In the 19th century, John Cockerill enjoys an international reputation. The industrial complex which he has created is without equal and even inspires the great names of literature. So it is that Théophile Gautier, on the occasion of the expedition he undertakes with Nerval, writes in 'A trip round Belgium', published for the first time in the Paris press in 1836: Just a short distance from Liège, Serin (sic!) is smoking and bubbling away, where Mr. Cockerill has his factories. The forges at Lemnos, with their 3 miserable Cyclops, were as nothing compared to this immense establishment, constantly black with smoke, red from the flames, where metals run in torrents, where people are puddling, people are lashing at the metal, where huge artefacts are made, the steel structures of steam engines; here, industry is elevated to the realms of poetry, and leaves the mythological inventions far behind it. 
Victor Hugo, during his 1838 trip to the Rhine, writes in 'Letter to a friend VII, The Banks of the Meuse, Huy-Liège': Once you get past the place they call Petite-Flemalle (sic), things become really indescribable and truly magnificent.

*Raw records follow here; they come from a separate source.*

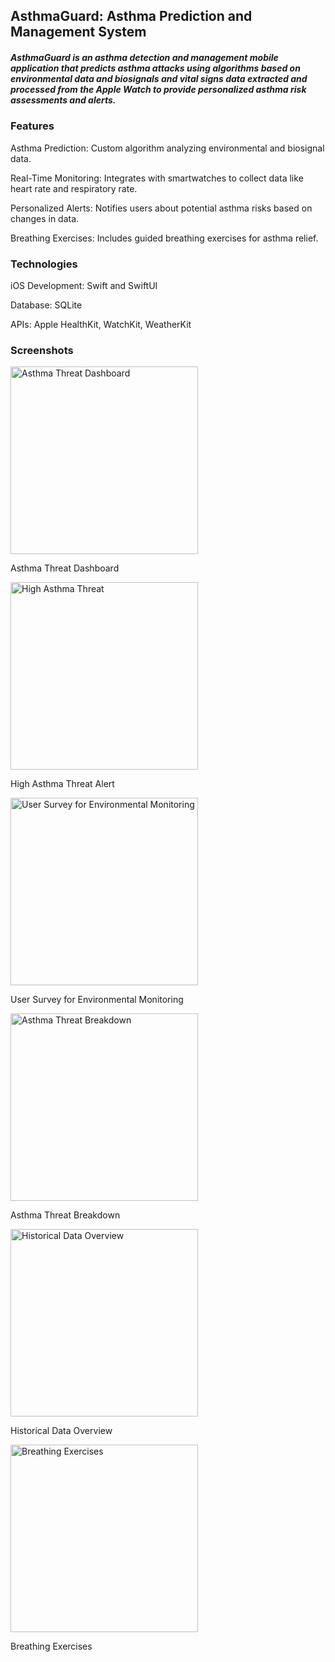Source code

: ## AsthmaGuard: Asthma Prediction and Management System

##### AsthmaGuard is an asthma detection and management mobile application that predicts asthma attacks using algorithms based on  environmental data and biosignals and vital signs data extracted and processed from the Apple Watch to provide personalized asthma risk assessments and alerts.

### Features

Asthma Prediction: Custom algorithm analyzing environmental and biosignal data.

Real-Time Monitoring: Integrates with smartwatches to collect data like heart rate and respiratory rate.

Personalized Alerts: Notifies users about potential asthma risks based on changes in data.

Breathing Exercises: Includes guided breathing exercises for asthma relief.

### Technologies

iOS Development: Swift and SwiftUI

Database: SQLite

APIs: Apple HealthKit, WatchKit, WeatherKit

### Screenshots
<div>

  <img src="Pics/Asthma%20threat%20dashboard.png" alt="Asthma Threat Dashboard" width="300">
  <p>Asthma Threat Dashboard</p>

  <img src="Pics/High%20asthma%20threat.png" alt="High Asthma Threat" width="300">
  <p>High Asthma Threat Alert</p>

  <img src="Pics/Survey.png" alt="User Survey for Environmental Monitoring" width="300">
  <p>User Survey for Environmental Monitoring</p>
  
  <img src="Pics/Asthma%20threat%20breakdown.png" alt="Asthma Threat Breakdown" width="300">
  <p>Asthma Threat Breakdown</p>

  <img src="Pics/Historical%20data.png" alt="Historical Data Overview" width="300">
  <p>Historical Data Overview</p>
  
  
  <img src="Pics/Breathing%20exercises.png" alt="Breathing Exercises" width="300">
  <p>Breathing Exercises</p>
  
</div>
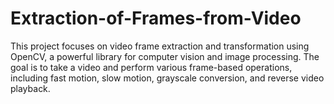 # Extraction-of-Frames-from-Video
This project focuses on video frame extraction and transformation using OpenCV, a powerful library for computer vision and image processing. The goal is to take a video and perform various frame-based operations, including fast motion, slow motion, grayscale conversion, and reverse video playback.
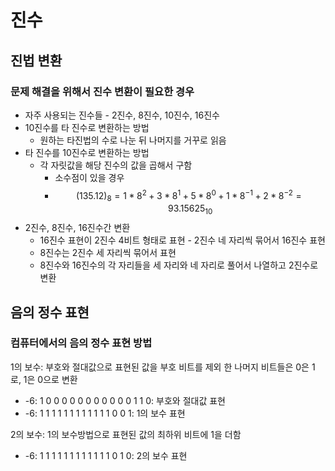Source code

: # 진수

## 진법 변환

### 문제 해결을 위해서 진수 변환이 필요한 경우

- 자주 사용되는 진수들 - 2진수, 8진수, 10진수, 16진수
- 10진수를 타 진수로 변환하는 방법
  - 원하는 타진법의 수로 나눈 뒤 나머지를 거꾸로 읽음
- 타 진수를 10진수로 변환하는 방법
  - 각 자릿값을 해당 진수의 값을 곱해서 구함
    - 소수점이 있을 경우
    - $$(135.12)_8 = 1 * 8 ^2 + 3 * 8 ^ 1 + 5 * 8^ 0 + 1 * 8 ^{-1} + 2 * 8 ^{-2} = 93.15625_{10}$$
- 2진수, 8진수, 16진수간 변환
  - 16진수 표현이 2진수 4비트 형태로 표현 - 2진수 네 자리씩 묶어서 16진수 표현
  - 8진수는 2진수 세 자리씩 묶어서 표현
  - 8진수와 16진수의 각 자리들을 세 자리와 네 자리로 풀어서 나열하고 2진수로 변환

## 음의 정수 표현

### 컴퓨터에서의 음의 정수 표현 방법

1의 보수: 부호와 절대값으로 표현된 값을 부호 비트를 제외 한 나머지 비트들은 0은 1로, 1은 0으로 변환

- -6: 1 0 0 0 0 0 0 0 0 0 0 0 1 1 0: 부호와 절대값 표현
- -6: 1 1 1 1 1 1 1 1 1 1 1 1 0 0 1: 1의 보수 표현

2의 보수: 1의 보수방법으로 표현된 값의 최하위 비트에 1을 더함

- -6: 1 1 1 1 1 1 1 1 1 1 1 1 0 1 0: 2의 보수 표현





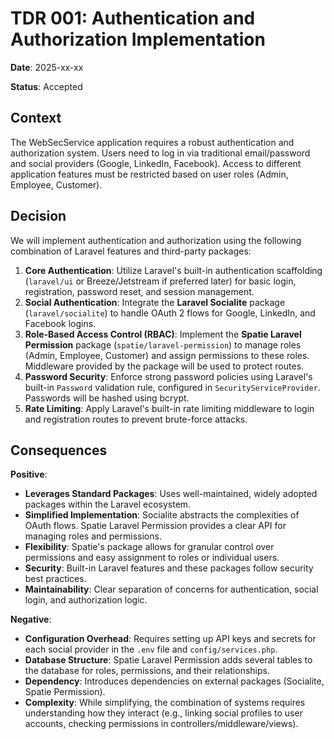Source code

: # TDR 001: Authentication and Authorization Implementation

**Date**: 2025-xx-xx

**Status**: Accepted

## Context

The WebSecService application requires a robust authentication and authorization system. Users need to log in via traditional email/password and social providers (Google, LinkedIn, Facebook). Access to different application features must be restricted based on user roles (Admin, Employee, Customer).

## Decision

We will implement authentication and authorization using the following combination of Laravel features and third-party packages:

1.  **Core Authentication**: Utilize Laravel's built-in authentication scaffolding (`laravel/ui` or Breeze/Jetstream if preferred later) for basic login, registration, password reset, and session management.
2.  **Social Authentication**: Integrate the **Laravel Socialite** package (`laravel/socialite`) to handle OAuth 2 flows for Google, LinkedIn, and Facebook logins.
3.  **Role-Based Access Control (RBAC)**: Implement the **Spatie Laravel Permission** package (`spatie/laravel-permission`) to manage roles (Admin, Employee, Customer) and assign permissions to these roles. Middleware provided by the package will be used to protect routes.
4.  **Password Security**: Enforce strong password policies using Laravel's built-in `Password` validation rule, configured in `SecurityServiceProvider`. Passwords will be hashed using bcrypt.
5.  **Rate Limiting**: Apply Laravel's built-in rate limiting middleware to login and registration routes to prevent brute-force attacks.

## Consequences

**Positive**:

*   **Leverages Standard Packages**: Uses well-maintained, widely adopted packages within the Laravel ecosystem.
*   **Simplified Implementation**: Socialite abstracts the complexities of OAuth flows. Spatie Laravel Permission provides a clear API for managing roles and permissions.
*   **Flexibility**: Spatie's package allows for granular control over permissions and easy assignment to roles or individual users.
*   **Security**: Built-in Laravel features and these packages follow security best practices.
*   **Maintainability**: Clear separation of concerns for authentication, social login, and authorization logic.

**Negative**:

*   **Configuration Overhead**: Requires setting up API keys and secrets for each social provider in the `.env` file and `config/services.php`.
*   **Database Structure**: Spatie Laravel Permission adds several tables to the database for roles, permissions, and their relationships.
*   **Dependency**: Introduces dependencies on external packages (Socialite, Spatie Permission).
*   **Complexity**: While simplifying, the combination of systems requires understanding how they interact (e.g., linking social profiles to user accounts, checking permissions in controllers/middleware/views).
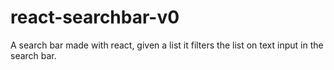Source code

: # react-searchbar-v0
A search bar made with react, given a list it filters the list on text input in the search bar.

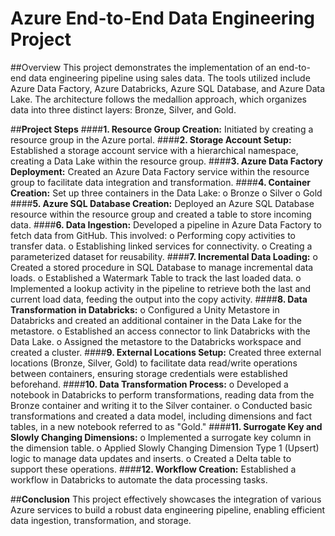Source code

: # Azure End-to-End Data Engineering Project

##Overview
This project demonstrates the implementation of an end-to-end data engineering pipeline using sales data. The tools utilized include Azure Data Factory, Azure Databricks, Azure SQL Database, and Azure Data Lake. The architecture follows the medallion approach, which organizes data into three distinct layers: Bronze, Silver, and Gold.

##**Project Steps**
####**1.	Resource Group Creation:** Initiated by creating a resource group in the Azure portal.
####**2.	Storage Account Setup:** Established a storage account service with a hierarchical namespace, creating a Data Lake within the resource group.
####**3.	Azure Data Factory Deployment:** Created an Azure Data Factory service within the resource group to facilitate data integration and transformation. 
####**4.	Container Creation:** Set up three containers in the Data Lake:
     o	Bronze
     o	Silver
     o	Gold
####**5.	Azure SQL Database Creation:** Deployed an Azure SQL Database resource within the resource group and created a table to store incoming data.
####**6.	Data Ingestion:** Developed a pipeline in Azure Data Factory to fetch data from GitHub. This involved:
     o	Performing copy activities to transfer data.
     o	Establishing linked services for connectivity.
     o	Creating a parameterized dataset for reusability.
####**7.	Incremental Data Loading:**
     o	Created a stored procedure in SQL Database to manage incremental data loads.
     o	Established a Watermark Table to track the last loaded data.
     o	Implemented a lookup activity in the pipeline to retrieve both the last and current load data, feeding the output into the copy activity.
####**8.	Data Transformation in Databricks:**
     o	Configured a Unity Metastore in Databricks and created an additional container in the Data Lake for the metastore.
     o	Established an access connector to link Databricks with the Data Lake.
     o	Assigned the metastore to the Databricks workspace and created a cluster.
####**9.	External Locations Setup:** Created three external locations (Bronze, Silver, Gold) to facilitate data read/write operations between containers, ensuring storage credentials were established beforehand.
####**10.	Data Transformation Process:**
     o	Developed a notebook in Databricks to perform transformations, reading data from the Bronze container and writing it to the Silver container.
     o	Conducted basic transformations and created a data model, including dimensions and fact tables, in a new notebook referred to as "Gold."
####**11.	Surrogate Key and Slowly Changing Dimensions:**
     o	Implemented a surrogate key column in the dimension table.
     o	Applied Slowly Changing Dimension Type 1 (Upsert) logic to manage data updates and inserts.
     o	Created a Delta table to support these operations.
####**12.	Workflow Creation:** Established a workflow in Databricks to automate the data processing tasks.

##**Conclusion**
This project effectively showcases the integration of various Azure services to build a robust data engineering pipeline, enabling efficient data ingestion, transformation, and storage.

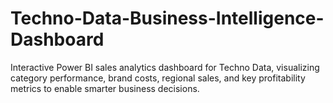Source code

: # Techno-Data-Business-Intelligence-Dashboard
Interactive Power BI sales analytics dashboard for Techno Data, visualizing category performance, brand costs, regional sales, and key profitability metrics to enable smarter business decisions.
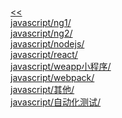 <br/>[<<](?name=index)<br/>[javascript/ng1/](?name=javascript/ng1/index)<br/>[javascript/ng2/](?name=javascript/ng2/index)<br/>[javascript/nodejs/](?name=javascript/nodejs/index)<br/>[javascript/react/](?name=javascript/react/index)<br/>[javascript/weapp小程序/](?name=javascript/weapp小程序/index)<br/>[javascript/webpack/](?name=javascript/webpack/index)<br/>[javascript/其他/](?name=javascript/其他/index)<br/>[javascript/自动化测试/](?name=javascript/自动化测试/index)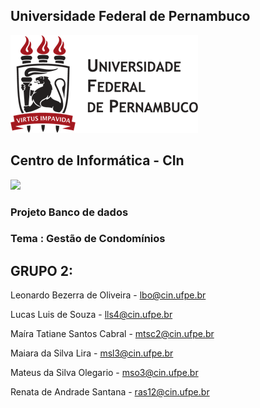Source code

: ## Universidade Federal de Pernambuco
<img src="/assets/logo ufpe (1).png">

## Centro de Informática - CIn
<img src="/assets/logo cin (1).png">

### Projeto Banco de dados

### Tema : Gestão de Condomínios

## GRUPO 2: 
Leonardo Bezerra de Oliveira - lbo@cin.ufpe.br

Lucas Luis de Souza -	lls4@cin.ufpe.br

Maíra Tatiane Santos Cabral -	mtsc2@cin.ufpe.br

Maiara da Silva Lira - msl3@cin.ufpe.br

Mateus da Silva Olegario - mso3@cin.ufpe.br

Renata de Andrade Santana -	ras12@cin.ufpe.br
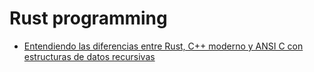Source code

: # Rust programming

- [Entendiendo las diferencias entre Rust, C++ moderno y ANSI C con estructuras de datos recursivas](https://apuntes.grunt.ar/s/nNZczgJc2)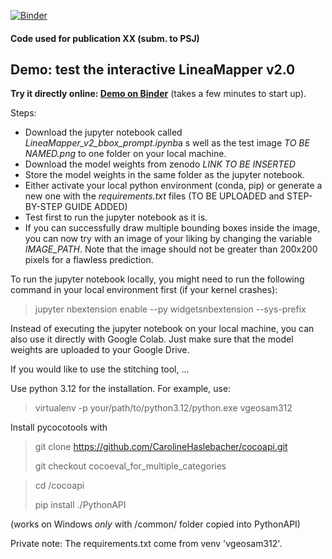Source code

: [![Binder](https://mybinder.org/badge_logo.svg)](https://mybinder.org/v2/gh/javirk/europa_surface/master?labpath=DEMO_bbox_prompt.ipynb)

#### Code used for publication XX (subm. to PSJ)

## Demo: test the interactive LineaMapper v2.0
 **Try it directly online: [Demo on Binder](https://mybinder.org/v2/gh/javirk/europa_surface/master?labpath=DEMO_bbox_prompt.ipynb)** (takes a few minutes to start up).

Steps:
- Download the jupyter notebook called *LineaMapper_v2_bbox_prompt.ipynb*a s well as the test image *TO BE NAMED.png* to one folder on your local machine.
- Download the model weights from zenodo *LINK TO BE INSERTED*
- Store the model weights in the same folder as the jupyter notebook.
- Either activate your local python environment (conda, pip) or generate a new one with the *requirements.txt* files (TO BE UPLOADED and STEP-BY-STEP GUIDE ADDED)
- Test first to run the jupyter notebook as it is.
- If you can successfully draw multiple bounding boxes inside the image, you can now try with an image of your liking by changing the variable *IMAGE_PATH*. Note that the image should not be greater than 200x200 pixels for a flawless prediction.

To run the jupyter notebook locally, you might need to run the following command in your local environment first (if your kernel crashes):

> jupyter nbextension enable --py widgetsnbextension --sys-prefix

Instead of executing the jupyter notebook on your local machine, you can also use it directly with Google Colab. Just make sure that the model weights are uploaded to your Google Drive.

If you would like to use the stitching tool, ...

Use python 3.12 for the installation. For example, use:
> virtualenv -p your/path/to/python3.12/python.exe vgeosam312

Install pycocotools with
> git clone https://github.com/CarolineHaslebacher/cocoapi.git
> 
> git checkout cocoeval_for_multiple_categories

> cd /cocoapi
> 
> pip install ./PythonAPI
> 
(works on Windows *only* with /common/ folder copied into PythonAPI)


Private note: The requirements.txt come from venv 'vgeosam312'.


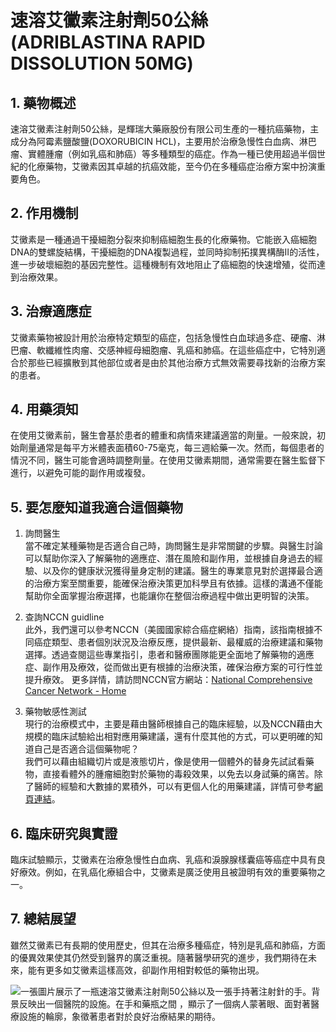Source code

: # 速溶艾黴素注射劑50公絲 (ADRIBLASTINA RAPID DISSOLUTION 50MG)

## 1. 藥物概述

速溶艾黴素注射劑50公絲，是輝瑞大藥廠股份有限公司生產的一種抗癌藥物，主成分為阿霉素鹽酸鹽(DOXORUBICIN HCL)，主要用於治療急慢性白血病、淋巴瘤、實體腫瘤（例如乳癌和肺癌）等多種類型的癌症。作為一種已使用超過半個世紀的化療藥物，艾黴素因其卓越的抗癌效能，至今仍在多種癌症治療方案中扮演重要角色。

## 2. 作用機制

艾黴素是一種通過干擾細胞分裂來抑制癌細胞生長的化療藥物。它能嵌入癌細胞DNA的雙螺旋結構，干擾細胞的DNA複製過程，並同時抑制拓撲異構酶Ⅱ的活性，進一步破壞細胞的基因完整性。這種機制有效地阻止了癌細胞的快速增殖，從而達到治療效果。

## 3. 治療適應症

艾黴素藥物被設計用於治療特定類型的癌症，包括急慢性白血球過多症、硬瘤、淋巴瘤、軟纖維性肉瘤、交感神經母細胞瘤、乳癌和肺癌。在這些癌症中，它特別適合於那些已經擴散到其他部位或者是由於其他治療方式無效需要尋找新的治療方案的患者。

## 4. 用藥須知

在使用艾黴素前，醫生會基於患者的體重和病情來建議適當的劑量。一般來說，初始劑量通常是每平方米體表面積60-75毫克，每三週給藥一次。然而，每個患者的情況不同，醫生可能會適時調整劑量。在使用艾黴素期間，通常需要在醫生監督下進行，以避免可能的副作用或複發。

## 5. 要怎麼知道我適合這個藥物 

1. 詢問醫生  
當不確定某種藥物是否適合自己時，詢問醫生是非常關鍵的步驟。與醫生討論可以幫助你深入了解藥物的適應症、潛在風險和副作用，並根據自身過去的經驗、以及你的健康狀況獲得量身定制的建議。醫生的專業意見對於選擇最合適的治療方案至關重要，能確保治療決策更加科學且有依據。這樣的溝通不僅能幫助你全面掌握治療選擇，也能讓你在整個治療過程中做出更明智的決策。 

2. 查詢NCCN guidline  
此外，我們還可以參考NCCN（美國國家綜合癌症網絡）指南，該指南根據不同癌症類型、患者個別狀況及治療反應，提供最新、最權威的治療建議和藥物選擇。透過查閱這些專業指引，患者和醫療團隊能更全面地了解藥物的適應症、副作用及療效，從而做出更有根據的治療決策，確保治療方案的可行性並提升療效。 
更多詳情，請訪問NCCN官方網站：[National Comprehensive Cancer Network - Home](https://www.nccn.org/)

3. 藥物敏感性測試  
現行的治療模式中，主要是藉由醫師根據自己的臨床經驗，以及NCCN藉由大規模的臨床試驗給出相對應用藥建議，還有什麼其他的方式，可以更明確的知道自己是否適合這個藥物呢？   
我們可以藉由組織切片或是液態切片，像是使用一個體外的替身先試試看藥物，直接看體外的腫瘤細胞對於藥物的毒殺效果，以免去以身試藥的痛苦。除了醫師的經驗和大數據的累積外，可以有更個人化的用藥建議，詳情可參考[網頁連結](https://info.cancerfree.io/)。
 
## 6. 臨床研究與實證

臨床試驗顯示，艾黴素在治療急慢性白血病、乳癌和淚腺腺樣囊癌等癌症中具有良好療效。例如，在乳癌化療組合中，艾黴素是廣泛使用且被證明有效的重要藥物之一。

## 7. 總結展望

雖然艾黴素已有長期的使用歷史，但其在治療多種癌症，特別是乳癌和肺癌，方面的優異效果使其仍然受到醫界的廣泛重視。隨著醫學研究的進步，我們期待在未來，能有更多如艾黴素這樣高效，卻副作用相對較低的藥物出現。

![一張圖片展示了一瓶速溶艾黴素注射劑50公絲以及一張手持著注射針的手。背景反映出一個醫院的設施。在手和藥瓶之間 ，顯示了一個病人蒙著眼、面對著醫療設施的輪廓，象徵著患者對於良好治療結果的期待。](https://i.imgur.com/vxQFfg0.jpeg)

The whole valley seems to be pierced by erupting craters. Behind the little hedges, some are spewing out great clouds of bright red steam, sprinkled with sparks; others project, against a red background, the oppressive black silhouettes of the villages; elsewhere, the flames creep among the gaps

between groups of buildings. You would think an enemy army had just crossed the country and that twenty villages, razed to the ground, are at once offering you, during this gloomy night, all the aspects and all the phases of fire, these burning, those smoking, others flaming. This show of war is put on by peace; this frightening image of devastation is made by industry. You have quite simply before your eyes the blast furnaces of Mr. Cockerill.

The romantic authors looking for inspiration during their travels from mediaeval cathedrals, antique ruins and picturesque landscapes, thus find food for their quills in Seraing.